L’entreprise a nié la présence d’employés de la mine parmi les victimes avant de revenir sur sa déclaration et de reconnaître qu’un employé de Torex se trouvait aux mains des ravisseurs. Les autres victimes sont en contrat avec des sous-traitants. Mais pour Gabriella Sanchez, la vice-présidente des relations avec les investisseurs, ces événements ne sont pas liés à la présence de la mine. » Beaucoup de gens pensent que si nous ne sommes pas touchés par ce type de vandalisme, c’est parce que nous payons une « protection » (aux narcotrafiquants). Les locaux ont l’habitude de payer. Ils nous ont donc conseillé de le faire. Nous avons refusé. Parce que nous sommes une entreprise canadienne, nous ne faisons pas ce genre de choses. »
Insécurité ou conflit social ?
Parmi les personnes enlevées le 6 février à Nuevo Balsas, Juan Luis Ramírez Cázares, un mineur de 35 ans originaire du Silanoa, a déclaré travailler pour l’entreprise Nyrstar, qui preste ses services à Media Luna. Nyrstar exploite depuis 2009 le site aurifère (et très riche en zinc) d’Arcelia dans la municipalité de Campo Morado, à quelques kilomètres à l’ouest de Media Luna, après avoir fait l’acquisition de Farallón Resources Ltd (pour un montant 409 millions de pesos), propriétaire des six concessions minières qui s’étendent sur 12 000 hectares. L’entreprise belge a décidé de fermer son site le 25 janvier, » par mesure de précaution devant la détérioration des conditions de sécurité dans l’Etat de Guerrero « .

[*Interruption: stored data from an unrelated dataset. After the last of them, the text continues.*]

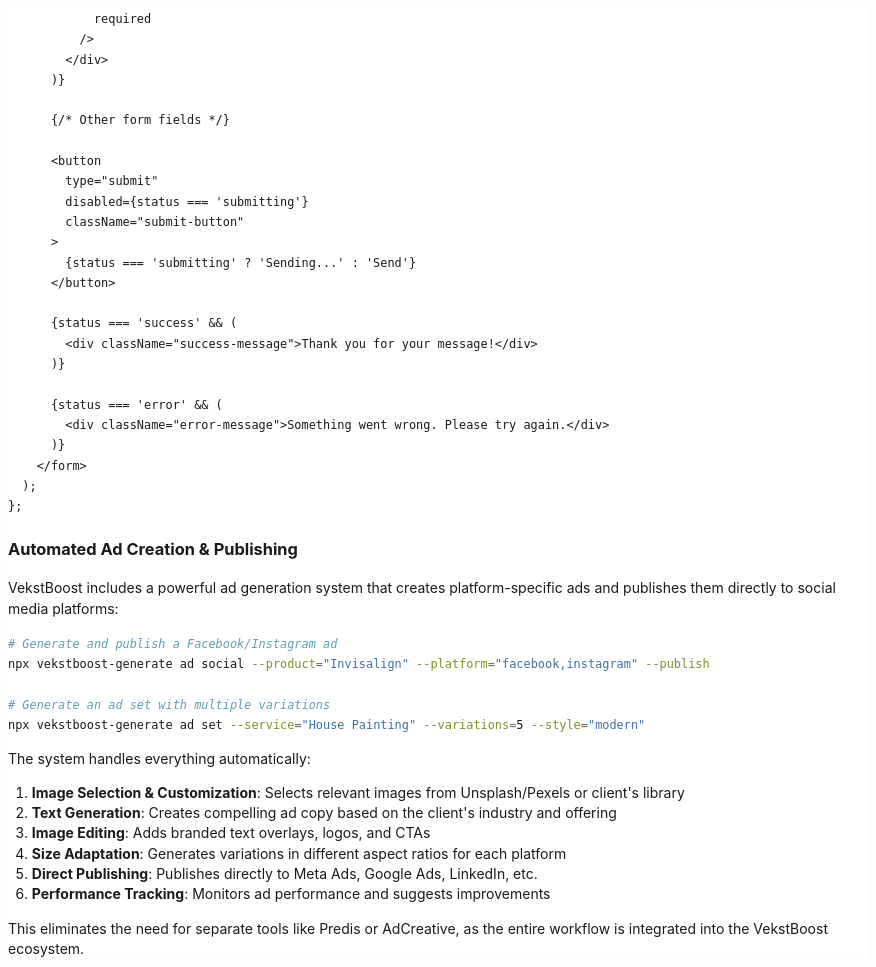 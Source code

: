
 ```tsx
            required
          />
        </div>
      )}
      
      {/* Other form fields */}
      
      <button 
        type="submit" 
        disabled={status === 'submitting'}
        className="submit-button"
      >
        {status === 'submitting' ? 'Sending...' : 'Send'}
      </button>
      
      {status === 'success' && (
        <div className="success-message">Thank you for your message!</div>
      )}
      
      {status === 'error' && (
        <div className="error-message">Something went wrong. Please try again.</div>
      )}
    </form>
  );
};
```

### Automated Ad Creation & Publishing

VekstBoost includes a powerful ad generation system that creates platform-specific ads and publishes them directly to social media platforms:

```bash
# Generate and publish a Facebook/Instagram ad
npx vekstboost-generate ad social --product="Invisalign" --platform="facebook,instagram" --publish

# Generate an ad set with multiple variations
npx vekstboost-generate ad set --service="House Painting" --variations=5 --style="modern"
```

The system handles everything automatically:

1. **Image Selection & Customization**: Selects relevant images from Unsplash/Pexels or client's library
2. **Text Generation**: Creates compelling ad copy based on the client's industry and offering
3. **Image Editing**: Adds branded text overlays, logos, and CTAs 
4. **Size Adaptation**: Generates variations in different aspect ratios for each platform
5. **Direct Publishing**: Publishes directly to Meta Ads, Google Ads, LinkedIn, etc.
6. **Performance Tracking**: Monitors ad performance and suggests improvements

This eliminates the need for separate tools like Predis or AdCreative, as the entire workflow is integrated into the VekstBoost ecosystem.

Le geste paraît magnanime de la part de la multinationale, qui veille également farouchement à son image. Pourtant, des voix s’élèvent de Campo Morado pour dénoncer une manoeuvre de la part de Nyrstar pour échapper à ses engagements auprès des travailleurs et des autorités. En effet, le Secrétaire du développement économique au Guerrero, Enrique Castro Soto, a précisé que Nyrstar n’a jamais dénoncé auprès de l’Etat des menaces ou attaques de la part de la délinquance organisée.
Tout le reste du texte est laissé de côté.